OK, so we stole that line from Dave Barry, who said it once to make fun of people who had Beta video recorders (“The AZTECS had Beta!” — or something very much like that; we can’t seem to find a link to it), which is made extra ironic because the triumphant VHS technology is now SO last century…
But you get our point. Landlines are rapidly going the way of buggy whips and, well, TV sets — at least in consumer’s minds.
TV sets? you say. Yes, TV sets. This from the Pew Center for Media Research:
Landlines And Television Sets Losing ImportanceAccording to a new nationwide survey from the Pew Research Center’s Social & Demographic Trends project, reported by Paul Taylor and Wendy Wang with Lee Rainie and Aaron Smith, only 42% of Americans say they consider the television set to be a necessity. Last year, this figure was 52%, and in 2006, it was 64%.
After occupying center stage in the American household for much of the 20th century, says the report, two of the grand old luminaries of consumer technology, the television set and the landline telephone, are suffering from a sharp decline in public perception that they are necessities of life.
The drop-off has been less severe for the landline telephone. 62% of Americans say it’s a necessity of life, down from 68% last year, but 47% of the public now say that the cell phone is a necessity of life…

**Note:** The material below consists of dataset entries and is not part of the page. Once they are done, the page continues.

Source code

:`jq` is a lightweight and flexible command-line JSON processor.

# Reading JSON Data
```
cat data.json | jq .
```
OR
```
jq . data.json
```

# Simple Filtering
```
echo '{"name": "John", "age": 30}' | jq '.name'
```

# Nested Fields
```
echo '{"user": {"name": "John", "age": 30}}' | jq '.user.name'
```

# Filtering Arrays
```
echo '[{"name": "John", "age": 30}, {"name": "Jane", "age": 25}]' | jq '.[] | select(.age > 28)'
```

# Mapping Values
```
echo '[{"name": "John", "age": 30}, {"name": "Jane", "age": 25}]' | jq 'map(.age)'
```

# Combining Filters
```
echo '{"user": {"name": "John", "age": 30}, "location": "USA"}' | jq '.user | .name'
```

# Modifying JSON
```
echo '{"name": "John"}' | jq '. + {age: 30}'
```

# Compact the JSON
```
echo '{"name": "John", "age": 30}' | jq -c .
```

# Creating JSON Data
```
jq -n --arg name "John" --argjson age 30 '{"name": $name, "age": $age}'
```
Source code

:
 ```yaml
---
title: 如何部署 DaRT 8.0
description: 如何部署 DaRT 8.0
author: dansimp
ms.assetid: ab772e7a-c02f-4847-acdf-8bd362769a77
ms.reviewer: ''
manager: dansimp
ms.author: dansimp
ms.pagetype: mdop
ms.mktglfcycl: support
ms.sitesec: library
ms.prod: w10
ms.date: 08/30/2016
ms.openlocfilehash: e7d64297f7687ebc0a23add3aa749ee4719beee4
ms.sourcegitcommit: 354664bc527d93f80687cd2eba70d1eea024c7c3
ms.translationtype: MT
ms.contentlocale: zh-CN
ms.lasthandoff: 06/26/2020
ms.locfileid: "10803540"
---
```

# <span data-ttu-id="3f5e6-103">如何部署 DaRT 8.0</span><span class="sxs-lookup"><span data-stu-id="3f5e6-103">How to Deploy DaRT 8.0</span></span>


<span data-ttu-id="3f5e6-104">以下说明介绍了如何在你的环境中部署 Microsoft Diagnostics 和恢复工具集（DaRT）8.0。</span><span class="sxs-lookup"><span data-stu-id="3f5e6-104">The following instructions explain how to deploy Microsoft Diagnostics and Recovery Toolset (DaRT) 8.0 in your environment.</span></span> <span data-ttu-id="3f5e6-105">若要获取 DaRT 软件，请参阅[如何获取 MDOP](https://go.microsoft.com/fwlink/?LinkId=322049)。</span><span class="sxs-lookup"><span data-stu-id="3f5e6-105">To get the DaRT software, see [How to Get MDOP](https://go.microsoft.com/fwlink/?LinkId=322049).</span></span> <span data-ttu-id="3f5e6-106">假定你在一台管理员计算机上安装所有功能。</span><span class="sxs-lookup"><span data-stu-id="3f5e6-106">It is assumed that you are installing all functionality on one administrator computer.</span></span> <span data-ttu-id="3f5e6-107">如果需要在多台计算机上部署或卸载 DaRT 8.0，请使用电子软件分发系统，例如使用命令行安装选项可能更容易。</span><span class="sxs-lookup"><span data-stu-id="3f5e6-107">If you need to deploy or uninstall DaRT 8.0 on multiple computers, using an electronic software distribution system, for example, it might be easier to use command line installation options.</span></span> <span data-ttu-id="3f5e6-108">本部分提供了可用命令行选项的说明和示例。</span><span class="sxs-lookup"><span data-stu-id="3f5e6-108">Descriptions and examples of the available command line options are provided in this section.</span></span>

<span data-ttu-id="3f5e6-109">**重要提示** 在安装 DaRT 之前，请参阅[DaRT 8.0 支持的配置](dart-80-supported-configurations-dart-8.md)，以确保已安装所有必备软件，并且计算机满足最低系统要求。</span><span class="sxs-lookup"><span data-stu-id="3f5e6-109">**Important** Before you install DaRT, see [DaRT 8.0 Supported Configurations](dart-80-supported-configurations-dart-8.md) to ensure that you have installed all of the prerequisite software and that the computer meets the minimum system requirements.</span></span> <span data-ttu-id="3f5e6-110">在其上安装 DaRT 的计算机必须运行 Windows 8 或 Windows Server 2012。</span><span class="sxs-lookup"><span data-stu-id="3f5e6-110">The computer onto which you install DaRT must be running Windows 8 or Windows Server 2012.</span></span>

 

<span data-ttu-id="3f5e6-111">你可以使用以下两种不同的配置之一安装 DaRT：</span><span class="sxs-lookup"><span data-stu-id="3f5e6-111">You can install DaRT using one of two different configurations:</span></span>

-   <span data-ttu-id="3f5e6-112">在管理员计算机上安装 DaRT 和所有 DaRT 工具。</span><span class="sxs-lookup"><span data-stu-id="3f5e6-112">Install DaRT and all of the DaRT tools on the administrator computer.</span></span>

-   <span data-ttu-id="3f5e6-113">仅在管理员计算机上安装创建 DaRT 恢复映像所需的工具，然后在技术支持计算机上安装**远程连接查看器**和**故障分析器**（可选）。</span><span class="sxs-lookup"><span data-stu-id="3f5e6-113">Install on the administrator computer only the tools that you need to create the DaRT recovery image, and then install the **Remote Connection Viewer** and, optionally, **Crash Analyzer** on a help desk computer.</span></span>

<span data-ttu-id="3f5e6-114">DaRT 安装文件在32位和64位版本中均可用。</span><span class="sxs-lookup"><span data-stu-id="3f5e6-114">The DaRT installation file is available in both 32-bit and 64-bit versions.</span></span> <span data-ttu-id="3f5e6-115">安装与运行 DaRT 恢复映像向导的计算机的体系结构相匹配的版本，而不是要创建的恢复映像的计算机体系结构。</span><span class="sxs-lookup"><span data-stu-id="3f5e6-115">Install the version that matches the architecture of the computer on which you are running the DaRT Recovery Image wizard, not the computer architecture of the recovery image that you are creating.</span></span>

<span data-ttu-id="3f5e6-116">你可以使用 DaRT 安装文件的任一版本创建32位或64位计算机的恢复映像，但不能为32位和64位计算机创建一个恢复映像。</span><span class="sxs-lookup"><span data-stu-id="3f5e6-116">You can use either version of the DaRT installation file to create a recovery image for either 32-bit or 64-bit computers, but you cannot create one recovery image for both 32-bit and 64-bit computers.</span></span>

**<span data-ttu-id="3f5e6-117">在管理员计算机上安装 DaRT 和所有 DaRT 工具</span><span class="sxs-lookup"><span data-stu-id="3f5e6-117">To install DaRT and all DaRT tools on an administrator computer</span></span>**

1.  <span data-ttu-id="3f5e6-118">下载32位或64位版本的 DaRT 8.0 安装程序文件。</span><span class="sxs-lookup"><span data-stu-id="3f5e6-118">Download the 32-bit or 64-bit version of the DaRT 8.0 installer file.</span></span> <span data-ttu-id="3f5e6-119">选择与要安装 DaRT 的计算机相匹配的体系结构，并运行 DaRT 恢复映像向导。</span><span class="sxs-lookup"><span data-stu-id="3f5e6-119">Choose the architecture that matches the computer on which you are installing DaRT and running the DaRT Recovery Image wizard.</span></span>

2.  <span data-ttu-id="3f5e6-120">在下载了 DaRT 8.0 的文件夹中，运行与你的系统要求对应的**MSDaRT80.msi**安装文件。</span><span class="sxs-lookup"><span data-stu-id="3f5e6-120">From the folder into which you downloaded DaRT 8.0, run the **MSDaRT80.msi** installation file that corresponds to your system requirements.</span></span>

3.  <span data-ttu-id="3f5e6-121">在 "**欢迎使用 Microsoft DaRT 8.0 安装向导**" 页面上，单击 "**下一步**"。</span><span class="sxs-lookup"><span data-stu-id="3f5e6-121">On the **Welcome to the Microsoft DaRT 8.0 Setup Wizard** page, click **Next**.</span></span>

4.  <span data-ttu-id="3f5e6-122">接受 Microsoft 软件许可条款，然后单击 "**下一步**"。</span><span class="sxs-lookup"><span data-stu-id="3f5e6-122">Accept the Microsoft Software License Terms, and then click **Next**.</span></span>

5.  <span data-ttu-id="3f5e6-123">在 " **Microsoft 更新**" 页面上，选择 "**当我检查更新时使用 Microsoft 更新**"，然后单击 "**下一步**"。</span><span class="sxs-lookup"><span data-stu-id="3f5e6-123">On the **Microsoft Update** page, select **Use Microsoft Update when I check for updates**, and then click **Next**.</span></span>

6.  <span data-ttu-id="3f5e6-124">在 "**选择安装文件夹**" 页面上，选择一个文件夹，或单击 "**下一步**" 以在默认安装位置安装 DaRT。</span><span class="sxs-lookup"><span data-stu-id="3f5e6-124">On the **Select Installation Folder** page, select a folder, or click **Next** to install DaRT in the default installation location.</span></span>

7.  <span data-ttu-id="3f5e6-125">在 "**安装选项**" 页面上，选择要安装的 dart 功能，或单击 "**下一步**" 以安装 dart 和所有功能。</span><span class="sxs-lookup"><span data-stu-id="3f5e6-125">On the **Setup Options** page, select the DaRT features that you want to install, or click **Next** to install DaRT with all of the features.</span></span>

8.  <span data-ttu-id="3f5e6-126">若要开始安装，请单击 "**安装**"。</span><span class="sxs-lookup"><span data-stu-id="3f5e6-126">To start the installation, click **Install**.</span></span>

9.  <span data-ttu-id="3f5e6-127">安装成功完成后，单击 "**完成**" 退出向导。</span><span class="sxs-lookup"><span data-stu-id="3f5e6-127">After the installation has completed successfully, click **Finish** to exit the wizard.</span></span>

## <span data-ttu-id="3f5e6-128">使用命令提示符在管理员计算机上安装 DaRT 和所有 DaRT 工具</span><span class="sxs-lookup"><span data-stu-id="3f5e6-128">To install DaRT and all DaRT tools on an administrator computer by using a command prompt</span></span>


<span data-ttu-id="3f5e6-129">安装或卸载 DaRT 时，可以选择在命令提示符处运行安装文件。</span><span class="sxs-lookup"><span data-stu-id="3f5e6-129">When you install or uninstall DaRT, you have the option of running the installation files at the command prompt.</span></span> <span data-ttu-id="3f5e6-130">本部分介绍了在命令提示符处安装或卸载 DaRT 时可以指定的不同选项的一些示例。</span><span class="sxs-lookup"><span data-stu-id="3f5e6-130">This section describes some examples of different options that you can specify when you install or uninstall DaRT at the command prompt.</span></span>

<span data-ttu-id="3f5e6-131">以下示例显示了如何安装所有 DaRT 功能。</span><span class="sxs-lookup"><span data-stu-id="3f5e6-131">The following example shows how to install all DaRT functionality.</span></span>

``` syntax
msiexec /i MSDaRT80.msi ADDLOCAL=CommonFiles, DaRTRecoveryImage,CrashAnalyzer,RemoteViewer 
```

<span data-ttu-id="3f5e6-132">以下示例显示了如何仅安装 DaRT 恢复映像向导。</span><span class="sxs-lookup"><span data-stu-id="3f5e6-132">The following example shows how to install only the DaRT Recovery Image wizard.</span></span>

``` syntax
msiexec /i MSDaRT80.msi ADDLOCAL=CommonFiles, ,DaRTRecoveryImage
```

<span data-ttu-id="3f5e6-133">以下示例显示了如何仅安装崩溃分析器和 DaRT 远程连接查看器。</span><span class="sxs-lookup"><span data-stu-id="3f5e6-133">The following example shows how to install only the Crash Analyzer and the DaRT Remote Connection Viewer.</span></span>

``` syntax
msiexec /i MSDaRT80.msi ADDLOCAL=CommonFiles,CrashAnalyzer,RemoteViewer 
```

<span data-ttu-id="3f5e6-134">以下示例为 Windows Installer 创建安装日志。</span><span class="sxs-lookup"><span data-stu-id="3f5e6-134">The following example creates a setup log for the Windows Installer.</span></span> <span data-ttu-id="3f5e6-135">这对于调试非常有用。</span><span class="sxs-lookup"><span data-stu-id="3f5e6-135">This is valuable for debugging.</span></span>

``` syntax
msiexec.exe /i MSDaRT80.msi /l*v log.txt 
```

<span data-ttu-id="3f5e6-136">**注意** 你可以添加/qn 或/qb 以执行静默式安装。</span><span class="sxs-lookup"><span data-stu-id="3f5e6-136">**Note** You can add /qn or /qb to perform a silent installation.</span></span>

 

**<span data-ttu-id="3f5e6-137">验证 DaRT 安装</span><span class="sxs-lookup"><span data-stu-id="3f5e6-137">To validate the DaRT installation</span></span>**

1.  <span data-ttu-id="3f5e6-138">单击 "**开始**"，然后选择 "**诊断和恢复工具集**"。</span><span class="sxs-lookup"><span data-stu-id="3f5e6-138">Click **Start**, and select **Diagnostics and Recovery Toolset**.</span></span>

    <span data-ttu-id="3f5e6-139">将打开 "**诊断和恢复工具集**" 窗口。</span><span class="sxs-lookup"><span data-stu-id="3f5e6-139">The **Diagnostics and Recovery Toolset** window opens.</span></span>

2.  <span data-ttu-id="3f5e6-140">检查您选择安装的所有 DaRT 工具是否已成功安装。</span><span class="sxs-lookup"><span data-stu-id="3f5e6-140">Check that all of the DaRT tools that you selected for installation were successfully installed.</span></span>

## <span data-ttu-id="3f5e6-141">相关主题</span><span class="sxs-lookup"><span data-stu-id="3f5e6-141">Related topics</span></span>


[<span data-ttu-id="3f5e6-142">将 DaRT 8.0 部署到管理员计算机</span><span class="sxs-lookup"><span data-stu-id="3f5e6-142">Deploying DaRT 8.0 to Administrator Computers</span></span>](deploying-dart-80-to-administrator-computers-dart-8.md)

Note, first, that Pew, or at least the respondents, are using “need” and “necessity” in ways that would have puzzled our hardy pioneer ancestors. Note also that while fewer people see TVs as a necessity, they’re still buying them like crazy:
Even as fewer Americans say they consider the TV set to be a necessity of life, more Americans than ever are stocking up on them. In 2009, the average American home had more television sets than people, 2.86, according to a Nielsen report. In 2000, this figure was 2.43; in 1990, it was 2.0; and in 1975, it was 1.57.
The disconnect between attitudes and behaviors, opines the report, may be that the TV set hasn’t had to deal with competition from new technology that can fully replace all of its functions. If a person wants real-time access to the wide spectrum of entertainment, sports and news programming available on television, there’s still nothing (at least not yet) that can compete with the television set itself…
So don’t write the obit yet. But as for landlines — exactly why DO we still have one? So we won’t miss the telemarketing calls?